Oral tradition claims that Peterchens Mondfahrt was written in 1911 while Bassewitz was undergoing treatment at the sanatorium of Dr Oskar Kohnstamm in Königstein im Taunus, and that he used the doctor's children as models for the protagonists. The story was filmed twice (see Peterchens Mondfahrt (1959 film) and Peter in Magicland (1990 film)). In April 2012 the picture story Pips der Pilz – Ein Wald- und Weihnachtsmärchen with illustrations by Hans Baluschek was republished.

In a biography of the conductor Otto Klemperer, who met the writer in 1911 at Dr Kohnstamm's sanatorium, Eva Weissweiler writes:He [...] meets a strange Mecklenburg nobleman, Gerdt von Bassewitz-Hohenluckow, once a lieutenant in the Prussian Landwehr who, to the horror of his clan, has turned to literature. In Königstein he writes a fairy tale for two of the four Kohnstamm children, Peter and Anneliese, aged three and eleven, which he titles Peterchens Mondfahrt.Bassewitz was buried at the Nikolassee Evangelical Cemetery in Berlin; his grave was levelled in 1957.

== Contemporary accounts ==
Peter Kohnstamm later recalled the writer: "… he was in uniform, a tall, handsome man who reminded me of the singer (Herr Brinkmann) who sang Count Almaviva at the Frankfurt Opera during my schooldays. That is all I know...".

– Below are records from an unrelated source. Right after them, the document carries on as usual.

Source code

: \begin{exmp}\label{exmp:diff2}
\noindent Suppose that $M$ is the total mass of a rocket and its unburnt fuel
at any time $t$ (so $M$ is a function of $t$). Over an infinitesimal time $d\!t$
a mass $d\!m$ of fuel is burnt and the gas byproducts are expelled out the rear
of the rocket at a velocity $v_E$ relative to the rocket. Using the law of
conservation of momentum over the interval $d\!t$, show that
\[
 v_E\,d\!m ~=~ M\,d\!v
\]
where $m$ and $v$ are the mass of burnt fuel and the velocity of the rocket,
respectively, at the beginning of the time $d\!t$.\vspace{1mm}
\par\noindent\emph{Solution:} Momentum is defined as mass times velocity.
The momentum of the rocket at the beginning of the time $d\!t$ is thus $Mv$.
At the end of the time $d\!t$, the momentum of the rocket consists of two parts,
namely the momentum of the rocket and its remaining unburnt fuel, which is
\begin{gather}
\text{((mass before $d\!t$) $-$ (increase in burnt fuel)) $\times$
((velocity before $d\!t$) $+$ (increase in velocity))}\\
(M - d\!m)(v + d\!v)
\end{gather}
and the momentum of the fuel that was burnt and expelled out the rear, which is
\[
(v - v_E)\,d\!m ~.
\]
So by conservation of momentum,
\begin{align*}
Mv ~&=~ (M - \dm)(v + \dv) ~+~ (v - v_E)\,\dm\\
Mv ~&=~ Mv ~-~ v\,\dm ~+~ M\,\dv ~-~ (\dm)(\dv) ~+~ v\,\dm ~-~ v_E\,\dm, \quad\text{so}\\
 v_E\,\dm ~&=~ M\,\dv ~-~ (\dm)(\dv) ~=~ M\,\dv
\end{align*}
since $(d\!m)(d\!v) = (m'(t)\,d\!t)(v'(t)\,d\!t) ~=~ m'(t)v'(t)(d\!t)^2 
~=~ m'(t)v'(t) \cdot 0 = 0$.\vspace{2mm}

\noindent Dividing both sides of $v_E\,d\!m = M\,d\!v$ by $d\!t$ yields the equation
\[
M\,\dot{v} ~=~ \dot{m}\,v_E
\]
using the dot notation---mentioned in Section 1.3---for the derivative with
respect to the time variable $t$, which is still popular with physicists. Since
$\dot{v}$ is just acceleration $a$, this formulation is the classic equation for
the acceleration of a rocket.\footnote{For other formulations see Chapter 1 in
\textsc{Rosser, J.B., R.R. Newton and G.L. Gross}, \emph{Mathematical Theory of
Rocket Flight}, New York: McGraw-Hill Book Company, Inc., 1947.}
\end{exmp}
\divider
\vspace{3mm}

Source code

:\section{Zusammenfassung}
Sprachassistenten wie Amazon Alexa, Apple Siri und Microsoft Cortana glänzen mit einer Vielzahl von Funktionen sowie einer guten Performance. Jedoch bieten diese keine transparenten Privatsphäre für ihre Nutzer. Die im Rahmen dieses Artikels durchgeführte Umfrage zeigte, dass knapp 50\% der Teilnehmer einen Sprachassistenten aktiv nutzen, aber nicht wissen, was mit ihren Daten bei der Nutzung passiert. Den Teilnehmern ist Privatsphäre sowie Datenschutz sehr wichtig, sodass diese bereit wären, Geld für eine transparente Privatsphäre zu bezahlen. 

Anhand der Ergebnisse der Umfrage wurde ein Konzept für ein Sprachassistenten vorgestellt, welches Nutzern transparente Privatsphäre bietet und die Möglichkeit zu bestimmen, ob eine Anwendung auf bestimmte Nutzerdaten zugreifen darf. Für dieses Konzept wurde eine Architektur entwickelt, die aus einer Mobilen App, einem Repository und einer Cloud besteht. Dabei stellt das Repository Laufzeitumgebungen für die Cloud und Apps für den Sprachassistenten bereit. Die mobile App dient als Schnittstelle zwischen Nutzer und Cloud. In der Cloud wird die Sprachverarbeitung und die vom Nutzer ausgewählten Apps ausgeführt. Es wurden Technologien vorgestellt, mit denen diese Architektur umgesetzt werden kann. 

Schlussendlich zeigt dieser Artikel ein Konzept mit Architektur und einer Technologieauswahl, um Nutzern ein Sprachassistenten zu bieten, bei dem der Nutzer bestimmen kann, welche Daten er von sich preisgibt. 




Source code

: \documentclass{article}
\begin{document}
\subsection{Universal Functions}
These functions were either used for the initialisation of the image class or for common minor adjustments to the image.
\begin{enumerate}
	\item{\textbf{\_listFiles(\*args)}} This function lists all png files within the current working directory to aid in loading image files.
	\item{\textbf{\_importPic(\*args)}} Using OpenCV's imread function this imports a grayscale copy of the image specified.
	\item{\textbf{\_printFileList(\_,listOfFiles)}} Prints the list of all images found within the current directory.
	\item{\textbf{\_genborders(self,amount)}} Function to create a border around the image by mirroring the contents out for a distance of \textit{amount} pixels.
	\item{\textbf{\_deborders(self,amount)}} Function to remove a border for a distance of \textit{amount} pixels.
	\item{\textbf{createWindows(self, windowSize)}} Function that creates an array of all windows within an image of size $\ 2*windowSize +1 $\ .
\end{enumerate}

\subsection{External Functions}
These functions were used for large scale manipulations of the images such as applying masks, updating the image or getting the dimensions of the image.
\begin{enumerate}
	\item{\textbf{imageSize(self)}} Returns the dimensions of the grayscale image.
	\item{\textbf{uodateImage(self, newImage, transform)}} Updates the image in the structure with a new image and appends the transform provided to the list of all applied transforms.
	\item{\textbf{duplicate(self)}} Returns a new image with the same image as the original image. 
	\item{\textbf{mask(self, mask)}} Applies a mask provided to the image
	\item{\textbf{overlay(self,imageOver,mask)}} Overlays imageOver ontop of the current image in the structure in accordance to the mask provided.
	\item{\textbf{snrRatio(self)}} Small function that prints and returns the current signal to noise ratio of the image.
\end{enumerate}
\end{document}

Franz Kafka described Bassewitz on 29 June 1912 in Leipzig: "… author of Judas, tall, nervous, dry face, movement in the hips, well-trained strong body. [...] All three [Bassewitz, Walter Hasenclever and Ernst Rowohlt] wave canes and arms."

== Works ==
List compiled by the author himself:

- Worte zu dir. Nature-philosophical essays. Eugen Diederichs, Jena 1907.
- Schahrazade. Play in three acts. Ernst Rowohlt, Leipzig 1911.
- Schahrazade. Opera in three acts, libretto by Gerdt von Bassewitz, music by Bernhard Sekles. Drei Masken Verlag, Berlin/Munich 1917.
- Judas. Tragedy in four acts. Ernst Rowohlt, Leipzig 1911.
- Peterchens Mondfahrt. Fairy-tale play in four scenes. Ernst Rowohlt, Leipzig 1912.
- Peterchens Mondfahrt. Fairy-tale picture book. Verlagsanstalt für Literatur und Kunst Hermann Klemm, Berlin-Grunewald 1916.
- Pips der Pilz. Fairy-tale play in five scenes for big and little people. Kurt Wolff Verlag, Leipzig 1916.
- Die Sunamitin. Drama in one prologue and three acts. Ernst Rowohlt, Leipzig 1912.